With log base $2$ , perplexity is $2^{H(W)}$ , where $H(W)$ is empirical cross-entropy. Lower perplexity means the model assigns higher probability to the test data, but only when tokenization and test sets are comparable.

Smoothing adjusts maximum likelihood estimates so unseen n-grams receive nonzero probability. Backoff uses a lower-order model when a higher-order count is unavailable. Interpolation mixes several orders at once. Kneser-Ney smoothing changes the lower-order distribution so a word is likely if it appears in many distinct contexts, not merely if it is frequent.

Key results

The zero-count problem is the central weakness of unsmoothed n-grams. If a single test bigram has probability $0$ , the whole sequence probability becomes $0$ and perplexity is infinite. Add- $k$ smoothing prevents this:

P_{+k}(w_i \mid h)= \frac{C(h,w_i)+k}{C(h)+k|V|}.

Add-one smoothing is easy but often too aggressive because it moves too much mass from frequent events to unseen events. Smaller $k$ , discounting, interpolation, or Kneser-Ney are usually better.

Absolute discounting subtracts a discount $d$ from nonzero counts:

P_{\mathrm{AD}}(w \mid h)= \frac{\max(C(h,w)-d,0)}{C(h)}+\lambda(h)P_{\mathrm{lower}}(w).

The interpolation weight $\lambda(h)$ returns the discounted mass to the lower-order model. Kneser-Ney improves the lower-order model by using continuation probability:

P_{\mathrm{cont}}(w)= \frac{|\{h:C(h,w)>0\}|}{|\{(h,w'):C(h,w')>0\}|}.

This handles words like Francisco: it may be frequent, but it appears in few contexts, mostly after San, so it should not receive a high unigram probability when backing off from arbitrary histories.

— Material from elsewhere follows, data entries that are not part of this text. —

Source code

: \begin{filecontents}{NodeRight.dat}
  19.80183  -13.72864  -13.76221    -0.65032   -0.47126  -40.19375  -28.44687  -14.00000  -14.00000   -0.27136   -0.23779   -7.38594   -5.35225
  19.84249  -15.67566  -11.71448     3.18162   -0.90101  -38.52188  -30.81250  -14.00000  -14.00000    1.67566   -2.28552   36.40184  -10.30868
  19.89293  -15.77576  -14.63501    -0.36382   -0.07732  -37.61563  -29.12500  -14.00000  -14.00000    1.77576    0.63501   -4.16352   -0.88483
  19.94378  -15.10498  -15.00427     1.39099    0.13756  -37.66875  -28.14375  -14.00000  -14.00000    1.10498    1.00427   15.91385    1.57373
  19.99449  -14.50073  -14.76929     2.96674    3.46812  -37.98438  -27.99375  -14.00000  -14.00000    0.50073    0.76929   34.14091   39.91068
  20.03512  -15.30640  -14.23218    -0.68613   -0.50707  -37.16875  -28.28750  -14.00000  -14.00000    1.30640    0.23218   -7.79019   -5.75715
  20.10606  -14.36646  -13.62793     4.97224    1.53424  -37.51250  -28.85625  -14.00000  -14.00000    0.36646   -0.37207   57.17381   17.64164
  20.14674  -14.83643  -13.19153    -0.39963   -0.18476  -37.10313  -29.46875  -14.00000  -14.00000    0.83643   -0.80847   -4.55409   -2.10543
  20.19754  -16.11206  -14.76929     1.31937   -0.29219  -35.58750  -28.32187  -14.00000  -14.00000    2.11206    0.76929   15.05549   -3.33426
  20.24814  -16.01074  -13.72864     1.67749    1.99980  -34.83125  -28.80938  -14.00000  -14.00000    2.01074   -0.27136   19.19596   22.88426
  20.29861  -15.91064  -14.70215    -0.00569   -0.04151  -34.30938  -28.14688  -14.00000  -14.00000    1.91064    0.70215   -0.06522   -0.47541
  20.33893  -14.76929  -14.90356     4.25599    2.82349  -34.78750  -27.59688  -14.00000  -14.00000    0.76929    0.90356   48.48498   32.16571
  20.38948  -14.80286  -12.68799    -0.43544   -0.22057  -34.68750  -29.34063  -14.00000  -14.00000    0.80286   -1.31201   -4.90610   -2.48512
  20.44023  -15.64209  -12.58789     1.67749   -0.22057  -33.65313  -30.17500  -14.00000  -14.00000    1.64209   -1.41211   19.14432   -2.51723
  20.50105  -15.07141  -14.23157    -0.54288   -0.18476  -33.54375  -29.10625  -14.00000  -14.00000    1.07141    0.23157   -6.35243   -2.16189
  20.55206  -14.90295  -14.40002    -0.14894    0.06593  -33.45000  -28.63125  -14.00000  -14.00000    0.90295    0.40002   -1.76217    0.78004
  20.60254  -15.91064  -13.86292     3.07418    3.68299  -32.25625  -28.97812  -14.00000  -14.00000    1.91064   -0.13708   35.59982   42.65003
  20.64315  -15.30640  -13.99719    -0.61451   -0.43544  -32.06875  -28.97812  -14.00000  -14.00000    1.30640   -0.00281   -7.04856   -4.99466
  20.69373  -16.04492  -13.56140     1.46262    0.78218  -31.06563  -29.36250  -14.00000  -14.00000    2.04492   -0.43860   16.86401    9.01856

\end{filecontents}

N-gram complexity grows quickly. A vocabulary of size $\vert V\vert$ has $\vert V\vert ^n$ possible n-grams, though most are unseen. Web-scale systems use pruning, hashing, quantized probabilities, tries, Bloom filters, and simple backoff approximations. Neural language models reduce sparsity by representing words as embeddings and conditioning on continuous context representations, but n-grams remain the cleanest introduction to probabilistic sequence modeling.

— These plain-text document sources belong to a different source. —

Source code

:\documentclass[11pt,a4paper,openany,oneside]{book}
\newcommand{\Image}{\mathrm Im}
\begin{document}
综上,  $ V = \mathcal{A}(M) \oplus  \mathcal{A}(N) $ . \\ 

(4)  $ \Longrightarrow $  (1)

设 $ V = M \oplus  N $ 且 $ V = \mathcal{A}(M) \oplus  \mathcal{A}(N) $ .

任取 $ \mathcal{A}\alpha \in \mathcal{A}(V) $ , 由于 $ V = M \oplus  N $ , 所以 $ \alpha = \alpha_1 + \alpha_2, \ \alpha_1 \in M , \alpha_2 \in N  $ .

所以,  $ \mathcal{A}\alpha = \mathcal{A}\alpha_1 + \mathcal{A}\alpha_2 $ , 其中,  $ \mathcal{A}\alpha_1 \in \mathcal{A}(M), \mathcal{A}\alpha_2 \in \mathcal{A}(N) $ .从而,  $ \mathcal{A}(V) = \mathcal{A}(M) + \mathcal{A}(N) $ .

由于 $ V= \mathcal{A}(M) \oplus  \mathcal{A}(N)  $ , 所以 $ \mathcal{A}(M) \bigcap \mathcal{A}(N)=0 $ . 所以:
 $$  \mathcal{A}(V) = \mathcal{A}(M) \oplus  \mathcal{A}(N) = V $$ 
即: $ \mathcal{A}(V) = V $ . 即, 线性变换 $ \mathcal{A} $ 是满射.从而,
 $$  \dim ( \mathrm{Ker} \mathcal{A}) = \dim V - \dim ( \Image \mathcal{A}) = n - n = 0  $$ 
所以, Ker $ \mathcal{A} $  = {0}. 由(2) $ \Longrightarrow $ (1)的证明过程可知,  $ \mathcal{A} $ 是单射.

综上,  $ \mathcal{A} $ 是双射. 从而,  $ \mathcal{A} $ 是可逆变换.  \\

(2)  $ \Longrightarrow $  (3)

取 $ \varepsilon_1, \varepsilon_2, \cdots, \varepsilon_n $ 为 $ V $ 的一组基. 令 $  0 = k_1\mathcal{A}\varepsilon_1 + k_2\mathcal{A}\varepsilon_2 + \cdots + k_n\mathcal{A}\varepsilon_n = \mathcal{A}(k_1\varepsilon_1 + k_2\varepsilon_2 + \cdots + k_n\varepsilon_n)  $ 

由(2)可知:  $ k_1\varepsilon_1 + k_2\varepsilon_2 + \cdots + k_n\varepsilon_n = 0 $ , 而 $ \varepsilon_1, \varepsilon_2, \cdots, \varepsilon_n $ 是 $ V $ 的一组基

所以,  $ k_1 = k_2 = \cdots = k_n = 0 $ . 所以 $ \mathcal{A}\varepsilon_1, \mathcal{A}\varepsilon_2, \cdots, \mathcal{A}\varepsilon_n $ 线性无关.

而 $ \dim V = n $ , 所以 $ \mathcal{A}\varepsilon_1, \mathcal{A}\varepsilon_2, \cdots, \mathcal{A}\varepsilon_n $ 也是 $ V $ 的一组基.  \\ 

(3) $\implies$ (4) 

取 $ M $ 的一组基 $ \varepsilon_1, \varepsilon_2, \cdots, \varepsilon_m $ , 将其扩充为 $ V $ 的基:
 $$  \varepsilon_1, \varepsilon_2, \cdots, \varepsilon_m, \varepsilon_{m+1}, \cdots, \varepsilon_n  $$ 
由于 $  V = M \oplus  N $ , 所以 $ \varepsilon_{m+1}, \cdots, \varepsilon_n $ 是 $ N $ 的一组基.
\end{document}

A useful way to compare smoothing methods is to ask where the probability mass for unseen events comes from and where it goes. Add- $k$ smoothing changes every count, including events whose empirical estimates were already reliable. Discounting removes mass mainly from seen events and gives it to a lower-order distribution. Kneser-Ney changes the meaning of that lower-order distribution so it rewards words that complete many different histories. That is why it behaves differently from simply backing off to a frequent unigram list.

N-gram models also clarify the difference between model order and linguistic context. A trigram model has a two-token history, but that does not mean the relevant linguistic dependency is two tokens long. In The keys to the cabinet are, the number agreement cue is farther back than a trigram window. Increasing $n$ helps only until data sparsity overwhelms the benefit. This tension between longer context and reliable estimation is one of the main motivations for neural language models and pretraining.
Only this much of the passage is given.